As part of the settlement, the bank agreed to cease making high-interest installment loans to Iowa residents and to provide restitution payments to Iowa consumers that were harmed by the bank’s allegedly usurious loans. The restitution payments will be in the amount that affected consumers overpaid after retroactively resetting their loans to have an effective APR of 21% and crediting any excess finance charge payments to the consumers’ account balance.

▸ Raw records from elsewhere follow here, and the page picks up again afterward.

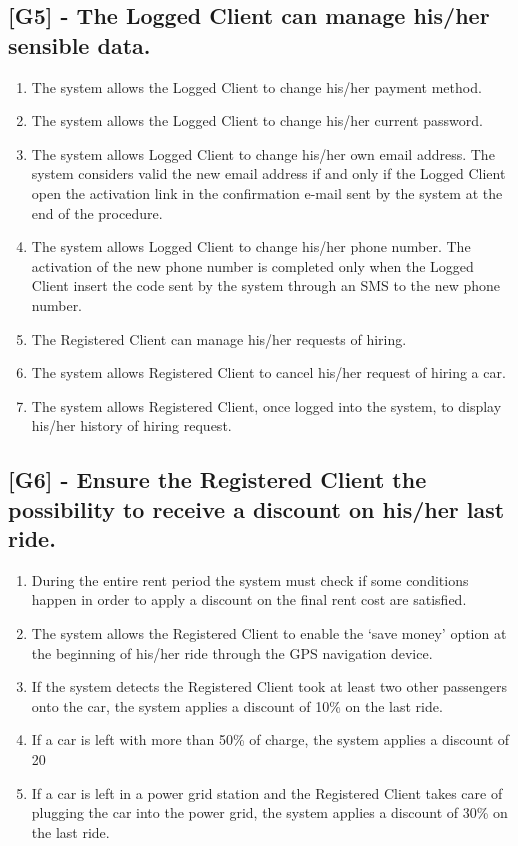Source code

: \subsection{[G5] - The Logged Client can manage his/her sensible data.}
\begin{enumerate}[label=\textbf{R5.\arabic*)}]
\item The system allows the Logged Client to change his/her payment method.
\item The system allows the Logged Client to change his/her current password.
\item The system allows Logged Client to change his/her own email address. The system considers valid the new email address if and only if the Logged Client open the activation link in the confirmation e-mail sent by the system at the end of the procedure.
\item The system allows Logged Client to change his/her phone number. The activation of the new phone number is completed only when the Logged Client insert the code sent by the system through an SMS to the new phone number.
\item The Registered Client can manage his/her requests of hiring.
\item The system allows Registered Client to cancel his/her request of hiring a car.
\item The system allows Registered Client, once logged into the system, to display his/her history of hiring request.
\end{enumerate}

\subsection{[G6] - Ensure the Registered Client the possibility to receive a discount on his/her last ride.}
\begin{enumerate}[label=\textbf{R6.\arabic*)}]
\item During the entire rent period the system must check if some conditions happen in order to apply a discount on the final rent cost are satisfied.
\item The system allows the Registered Client to enable the ‘save money’ option at the beginning of his/her ride through the GPS navigation device.
\item If the system detects the Registered Client took at least two other passengers onto the car, the system applies a discount of 10\% on the last ride.
\item If a car is left with more than 50\% of charge, the system applies a discount of 20%
\item If a car is left in a power grid station and the Registered Client takes care of plugging the car into the power grid, the system applies a discount of 30\% on the last ride.

\end{enumerate}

Putting it into Practice: This settlement is consistent with other settlements entered into by the Iowa AG in recent years and should be viewed in light of a broader nationwide focus by state and federal regulators to rein in so-called “rent-a-bank” schemes that allegedly attempt to skirt state-law interest rate caps on consumer loans. Allegations made by many state regulators include that rent-a-bank lending enables financing companies, primarily FinTechs, to avoid state usury laws by routing high-interest loans through out-of-state, federally regulated banks. In some cases, these financing arrangements are associated with high default rates, which has in turn spurred an increase in state legislation and enforcement actions to combat bank partnership arrangements that offer loans in excess of state lending laws (see previous blog post here, here, and here). The CFPB has also recently indicated that it is taking a close look at rent-a-bank operations (see previous blog post here). Fintech companies offering high-interest consumer loan products through out-of-state banks should therefore be aware that both state and federal regulators have their sights set on rent-a-bank operations and that further enforcement actions are likely forthcoming.